Squirrels, Acorns and Sports

by   |     |   dscott@bju.edu   |  

Ever heard of squirrels being used as a team mascot? Neither had I until I did a brief search on the internet. What I found surprised me.

  • The Albino Squirrels of Oberlin College in Ohio
  • The Black Squirrels of Haverford College in Pennsylvania
  • The Gray Squirrels of the University of Stirling in central Scotland
  • The Flying Squirrels of the Richmond, Virginia, double-A affiliate of the San Francisco Giants
  • And finally, Gladys the Fighting Squirrel of Mary Julia Baldwin, a women’s college in Staunton, Virginia

Other than a mascot connection to sports, you might be wondering how squirrels and acorns fit into this particular article. Well, while I had a few minutes to relax the other day, I had the opportunity to observe, for an extended period of time, a squirrel—known for meticulous preparation and feisty industriousness—diligently at work.

This particular squirrel was very methodical in finding acorns that it had buried months earlier. It would root around in the mulch at the base of an oak tree until it successfully unearthed an acorn and then would chomp away at it while spinning it around in its tiny paws. The squirrel repeated the process as soon as it consumed an acorn. The process mesmerized me, but it also reminded me of how one sports philosopher related acorns to sports.

In his book Philosophy of Sport, Drew Hyland talks about the telos or “the end, good, or perfection” of something. A teleological explanation will discuss the way things ought to be or what they are at their best. This is in contrast to a descriptive analysis, which would describe things the way they actually are with a “tell it like it is” explanation.

The Greek philosopher, Aristotle, insisted that one simply did not have adequate knowledge of a given entity unless that knowledge included its ‘final cause’—what that thing will become if it is allowed to develop to its highest capacity. He uses as an example our knowledge of the acorn.

Suppose that you had comprehensive knowledge of the molecular structure of an acorn, its varieties, and where it comes from. In fact, suppose that you knew everything about an acorn except this: If it is placed in the right environment and with the proper nourishing, it will become an oak tree. To say the least, you would be lacking decisive information about the acorn.

But, this knowledge is knowledge of its end, goal, or perfection, what it will become if it is allowed to develop to its fullest capacity. This is its telos.

Becoming an oak tree is the telos of an acorn—even though only a minute percentage of acorns ever become oak trees.
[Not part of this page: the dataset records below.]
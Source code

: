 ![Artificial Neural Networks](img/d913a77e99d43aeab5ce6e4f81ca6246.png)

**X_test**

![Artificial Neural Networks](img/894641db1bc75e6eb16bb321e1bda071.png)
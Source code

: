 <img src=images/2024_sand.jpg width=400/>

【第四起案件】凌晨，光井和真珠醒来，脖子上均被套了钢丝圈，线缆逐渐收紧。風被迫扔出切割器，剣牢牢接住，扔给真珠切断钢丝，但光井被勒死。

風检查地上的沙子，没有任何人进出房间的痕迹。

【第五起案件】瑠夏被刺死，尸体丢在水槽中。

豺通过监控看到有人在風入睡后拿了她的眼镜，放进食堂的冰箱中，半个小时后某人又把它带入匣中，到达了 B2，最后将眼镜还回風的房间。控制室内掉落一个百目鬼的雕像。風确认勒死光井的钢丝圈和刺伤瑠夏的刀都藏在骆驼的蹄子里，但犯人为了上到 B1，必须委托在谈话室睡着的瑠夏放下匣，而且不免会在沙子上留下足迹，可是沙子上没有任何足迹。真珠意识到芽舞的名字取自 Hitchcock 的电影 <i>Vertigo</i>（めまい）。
I suppose this is due in part to the squirrels’ digging them up and eating them as well as a myriad of other ways that prevent acorns from reaching oak-tree-hood.

The nature of an acorn is to become an oak tree, even though a descriptive analysis would point out that this happens in a tiny minority of cases. The measure of nature for teleological analyses is not necessarily what happens most of the time, what is typically the case, but what happens when a thing is allowed to develop to its highest, or ‘natural’ capacity, even if that seldom happens.

So, how then does this apply to sport?

The Telos of Sport

I would suggest that the telos of sport is to produce true competition and friendship (i.e., a partnership, mutual respect, and appreciation of the shared experience regardless of the outcome of the contest), though in the current culture of sport, at some levels, this may seldom happen.

The Alienation of the Telos

A corruption of competition often takes place (squirrels’ eating the acorns), which prevents sport contests from reaching this telos. Hyland calls this alienation.

Alienation is not the natural consequence of sporting competition, but what happens when it doesn’t work right, when it is a ‘defective mode.’ Competition at its best, when it works, is an occasion of friendship.

From this it follows that we ought not to consider abolishing sport because some of its defective instances degenerate into alienation. Rather, we should analyze what the surrounding conditions are which keep sport so often from achieving its telos, as well as what those conditions are which encourage sport to be the best that it can be.


Essentially, this should be the reason why coaches coach: to help young people grow and develop and to see sport contests and competition reach their telos. Coaches who have this understanding will most effectively produce the conditions that grow the acorn of sport into the oak tree of friendship, partnership and true competition. Let’s see if we can change the culture of competitive sports in a positive way by being committed to this end.


Dr. Dennis Scott is a member of the Exercise and Sport Science faculty in BJU’s School of Health Professions. Coach Scott has also served as the NCCAA national chairman for men’s Division II basketball (2006–2009) and the NCCAA Midwest region chairman (2005–2008). He is the founder and president of Coaches Sports Philosophy Network (CSPN).